Hello, I'm Judith Fraser, Head of Customer Marketing at Standard Life.
I'm here to share some simple steps that can help improve your financial wellbeing.
As April gets closer, you'll hear a lot about the end of the tax year. But what does that really mean, and how could it affect your finances?
The tax year runs from 6 April to 5 April the following year. Tax year end is the last day to make financial decisions that count towards that tax year, including making pension contributions, topping up your ISA, or claiming any tax relief.
The deadline is the same every year – 5 April.
The final day of the tax year can sometimes fall on a weekend, so it's best to check what the date is now, plan ahead, and not leave taking any action too late.
Income tax is what you pay to the government on your salary, savings, investments, and other income like rental properties. If you put some of your income into a pension, you can get tax relief. That means the government adds the tax that you'd normally pay into your pension instead. This amount is based on your tax rate.
5 April is your last chance to make pension contributions, claim any tax relief, and use up any unused pension annual allowances for that tax year. Miss this deadline and you could miss out on a valuable boost to your pension.
Say, for example, you're a basic-rate taxpayer. If you put £80 into your pension before the 5th of April, the government will add £20 on top of that.
If you're a higher-rate taxpayer, you may be able to claim back more by submitting a self-assessment. If you wait until after 5 April, that contribution counts for the next tax year, and that means you might miss out on this year's tax relief.
There are a few ways that you can get ahead of the deadline, and it's important to remember that some actions can take a bit of time, so planning ahead is vital.
First, you could check how much you've added to your pension this year. You could also consider topping up your pension before 5 April to maximise your tax relief. You can usually do this through your pension provider's app or your online account.

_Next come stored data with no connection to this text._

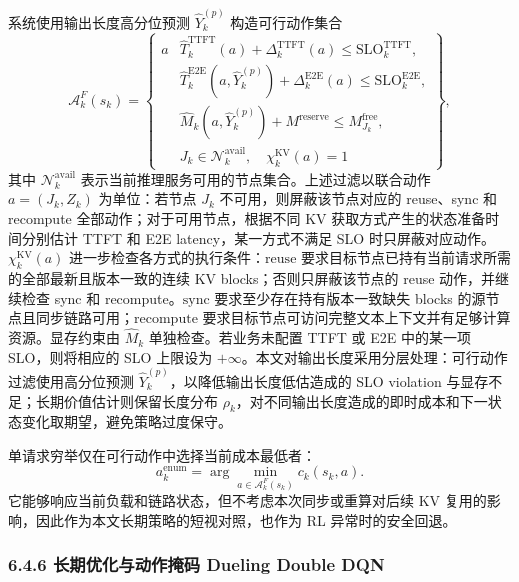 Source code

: 系统使用输出长度高分位预测 \(\widehat Y_k^{(p)}\) 构造可行动作集合
\[
\mathcal A_k^F(s_k)
=
\left\{
\begin{array}{l|l}
a &
\widehat T_k^{\mathrm{TTFT}}(a)
+\Delta_k^{\mathrm{TTFT}}(a)\le \mathrm{SLO}_k^{\mathrm{TTFT}},\\
&
\widehat T_k^{\mathrm{E2E}}(a,\widehat Y_k^{(p)})
+\Delta_k^{\mathrm{E2E}}(a)\le \mathrm{SLO}_k^{\mathrm{E2E}},\\
& \widehat M_k(a,\widehat Y_k^{(p)})+M^{\mathrm{reserve}}
\le M_{J_k}^{\mathrm{free}},\\
& J_k\in\mathcal N_k^{\mathrm{avail}},\quad
\chi_k^{\mathrm{KV}}(a)=1
\end{array}
\right\},
\]
其中 \(\mathcal N_k^{\mathrm{avail}}\) 表示当前推理服务可用的节点集合。上述过滤以联合动作 \(a=(J_k,Z_k)\) 为单位：若节点 \(J_k\) 不可用，则屏蔽该节点对应的 reuse、sync 和 recompute 全部动作；对于可用节点，根据不同 KV 获取方式产生的状态准备时间分别估计 TTFT 和 E2E latency，某一方式不满足 SLO 时只屏蔽对应动作。\(\chi_k^{\mathrm{KV}}(a)\) 进一步检查各方式的执行条件：\(\mathrm{reuse}\) 要求目标节点已持有当前请求所需的全部最新且版本一致的连续 KV blocks；否则只屏蔽该节点的 reuse 动作，并继续检查 sync 和 recompute。\(\mathrm{sync}\) 要求至少存在持有版本一致缺失 blocks 的源节点且同步链路可用；\(\mathrm{recompute}\) 要求目标节点可访问完整文本上下文并有足够计算资源。显存约束由 \(\widehat M_k\) 单独检查。若业务未配置 TTFT 或 E2E 中的某一项 SLO，则将相应的 SLO 上限设为 \(+\infty\)。本文对输出长度采用分层处理：可行动作过滤使用高分位预测 \(\widehat Y_k^{(p)}\)，以降低输出长度低估造成的 SLO violation 与显存不足；长期价值估计则保留长度分布 \(\rho_k\)，对不同输出长度造成的即时成本和下一状态变化取期望，避免策略过度保守。

单请求穷举仅在可行动作中选择当前成本最低者：
\[
a_k^{\mathrm{enum}}
=
\arg\min_{a\in\mathcal A_k^F(s_k)}c_k(s_k,a).
\]
它能够响应当前负载和链路状态，但不考虑本次同步或重算对后续 KV 复用的影响，因此作为本文长期策略的短视对照，也作为 RL 异常时的安全回退。

\subsubsection*{6.4.6 长期优化与动作掩码 Dueling Double DQN}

You could also check with your employer if they offer salary sacrifice or matching contribution options for your pension.
Remember, if you're not sure, speak to a financial adviser, or check your provider's deadline for contributions.
Finally, remember to always look ahead and plan what's coming. For example, from April 2029, pension contributions made through salary sacrifice above £2,000 a year will no longer be exempt from National Insurance.
Planning ahead now could help you make the most of the current rules.